The latter is orders of magnitude faster, but only works when the key name matches the corresponding object name, which is not always guaranteed.

Am I missing something? If not, wouldn’t it be useful to provide a function returning the list of objects in a file (bypassing the key list), or a way to access object name from the key without reading in the entire object?

Thanks
Maarten

vpadulan · July 28, 2020, 3:22pm

Hi @Maarten_Boonekamp,
Check out this answer and tell me if helps.
Cheers,
Vincenzo

pcanal · July 28, 2020, 3:27pm

If the object name does not match the key name, by definition, the object name information is then only available inside the object stream itself. In order to avoid having to unbox, you would need to enforce the “rule” that those 2 names must be the same.

Cheers,
Philippe.

Maarten_Boonekamp · July 28, 2020, 4:43pm

Thanks for the answer!
I’m not sure… these examples just count keys and prints their class names; I am comparing two methods to store a list of pointers to objects from a file, for more manipulation downstream. Sorry if I’m missing something…
Cheers,
Maarten

vpadulan · July 28, 2020, 4:54pm

Hi @Maarten_Boonekamp,
The link shows a more recommended way to iterate over the TList , as also shown in the docs.
Still, the caveat written by @pcanal is very true so you need key and object to have the same name to avoid further operations.
Cheers,
Vincenzo

Maarten_Boonekamp · July 28, 2020, 5:04pm

Thanks Philippe.

So you confirm that there is no such function as file->GetListOfObjects() returning a TList of TObjects, and that there is no other way to access an object’s name from a key than reading it in entirely?
Can I ask why (sorry for my ignorance)? TKey always seems an unnecessary layer to me, for such admittedly simple applications.
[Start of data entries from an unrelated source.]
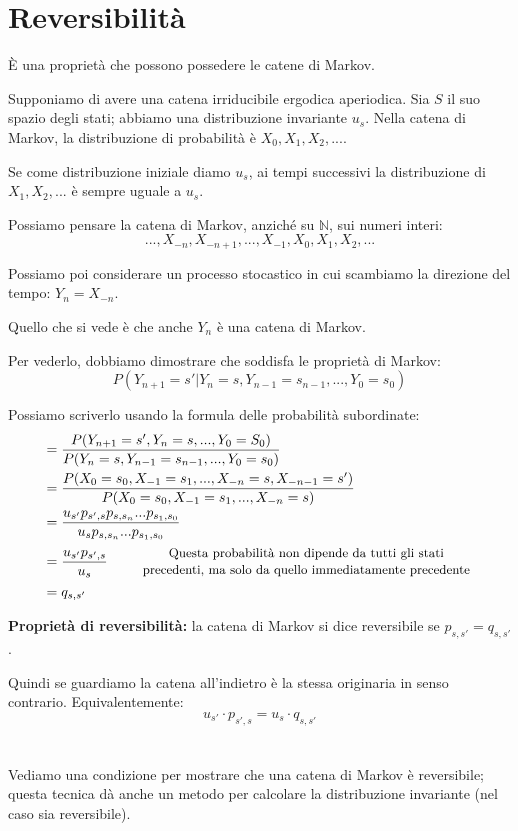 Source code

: \documentclass[a4paper,12pt]{book}
\begin{document}
\section{Reversibilità}
È una proprietà che possono possedere le catene di Markov. 

Supponiamo di avere una catena irriducibile ergodica aperiodica. Sia $ S $ il suo spazio degli stati; abbiamo una distribuzione invariante $ u_s $. Nella catena di Markov, la distribuzione di probabilità è $ X_0, X_1, X_2, ... $.

Se come distribuzione iniziale diamo $ u_s $, ai tempi successivi la distribuzione di $ X_1, X_2, ... $ è sempre uguale a $ u_s $.

Possiamo pensare la catena di Markov, anziché su $ \mathbb{N} $, sui numeri interi:
$$  ..., X_{-n}, X_{-n+1}, ..., X_{-1}, X_0, X_1, X_2, ... $$

Possiamo poi considerare un processo stocastico in cui scambiamo la direzione del tempo: $ Y_n = X_{-n} $.

Quello che si vede è che anche $ Y_n $ è una catena di Markov. 

Per vederlo, dobbiamo dimostrare che soddisfa le proprietà di Markov:
$$ P (Y_{n+1} = s' | Y_{n} = s, Y_{n-1} = s_{n-1}, ..., Y_0 = s_0) $$ 

Possiamo scriverlo usando la formula delle probabilità subordinate:
\begin{align*}
	& = \frac{P(Y_{n+1} = s', Y_n = s, ..., Y_0 = S_0)}{P(Y_n = s, Y_{n-1} = s_{n-1}, ..., Y_0 = s_0)} \\ 
	& = \frac{P(X_0=s_0, X_{-1} = s_1, ..., X_{-n} = s, X_{-n-1} = s')}{P(X_0 = s_0, X_{-1} = s_1, ..., X_{-n} = s)} \\
	& = \frac{u_{s'}p_{s',s} p_{s,s_n}...p_{s_1, s_0}}{u_s p_{s,s_n}...p_{s_1, s_0}} \\
	& = \frac{u_{s'} p_{s',s}}{u_s} \qquad \begin{array}{c}
		\text{\small Questa probabilità non dipende da tutti gli stati} \\ 
		\text{\small precedenti, ma solo da quello immediatamente precedente} 
	\end{array} \\
	& = q_{s,s'}
\end{align*}

\textbf{Proprietà di reversibilità:} 
 la catena di Markov si dice reversibile se $ p_{s,s'} = q_{s,s'} $. 

Quindi se guardiamo la catena all'indietro è la stessa originaria in senso contrario. Equivalentemente:
$$ u_{s'} \cdot p_{s',s} = u_s \cdot q_{s,s'} $$
\\
\\
Vediamo una condizione per mostrare che una catena di Markov è reversibile; questa tecnica dà anche un metodo per calcolare la distribuzione invariante (nel caso sia reversibile). 
\end{document}
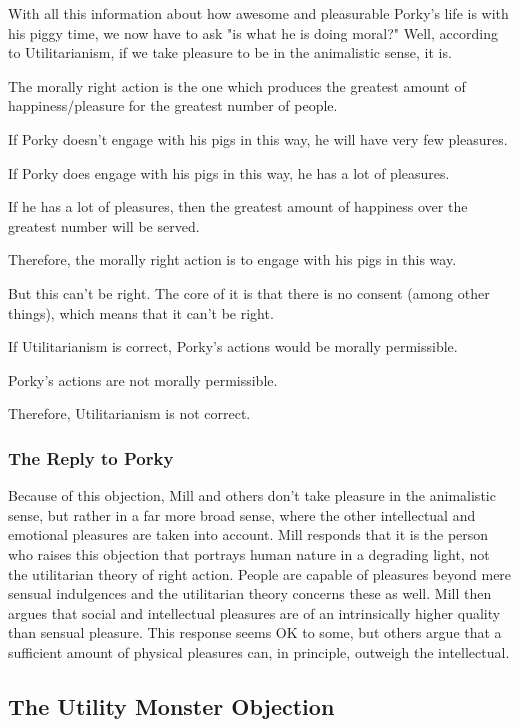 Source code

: With all this information about how awesome and pleasurable Porky's life is with his piggy time, we now have to ask "is what he is doing moral?" Well, according to Utilitarianism, if we take pleasure to be in the animalistic sense, it is.
\begin{earg}
    \item[]The morally right action is the one which produces the greatest amount of happiness/pleasure for the greatest number of people.
    \item[]If Porky doesn’t engage with his pigs in this way, he will have very few pleasures.
    \item[]If Porky does engage with his pigs in this way, he has a lot of pleasures.
    \item[]If he has a lot of pleasures, then the greatest amount of happiness over the greatest number will be served.
    \item[]Therefore, the morally right action is to engage with his pigs in this way.
\end{earg}
But this can't be right. The core of it is that there is no consent (among other things), which means that it can't be right.
\begin{earg}
    \item[]If Utilitarianism is correct, Porky’s actions would be morally permissible.
    \item[]Porky’s actions are not morally permissible.
    \item[]Therefore, Utilitarianism is not correct.
\end{earg}
\subsubsection{The Reply to Porky}

Because of this objection, Mill and others don't take pleasure in the animalistic sense, but rather in a far more broad sense, where the other intellectual and emotional pleasures are taken into account. Mill responds that it is the person who raises this objection that portrays human nature in a degrading light, not the utilitarian theory of right action. People are capable of pleasures beyond mere sensual indulgences and the utilitarian theory concerns these as well. Mill then argues that social and intellectual pleasures are of an intrinsically higher quality than sensual pleasure. This response seems OK to some, but others argue that a sufficient amount of physical pleasures can, in principle, outweigh the intellectual.
\subsection{The Utility Monster Objection}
In the examples above, I do some further simple manipulations on the retrieved histograms, but in the first case, the CPU is completely dominated by the somewhat superfluous calls to ReadObj (again, only needed to get the name of the object). In the second case I access the histogram contents in the same way downstream, but they are never explicitly read in, and the execution is ~instant, but I will miss histograms that don’t have the same name as the key.

The problem is that when user1 writes out his histograms with h->Write(name), “name” is that of the key but the object preserves its initial name. When user2 later uses this, he gets into the sort of problems above.

So I think it would be useful to provide direct access to the list of objects in a file, or enable a more efficient access to an object name from a key. Another simple possibility would be to enforce that Write(name) also updates the name of the written object (this might pose other issues but I think this is what most people expect, actually).

Cheers,
Maarten

Maarten_Boonekamp · July 28, 2020, 5:06pm

Thanks again Vincenzo! I’ll improve my syntax but this is not really the issue, which I tried to explain better above.
Cheers,
Maarten

system · August 11, 2020, 5:06pm

This topic was automatically closed 14 days after the last reply. New replies are no longer allowed.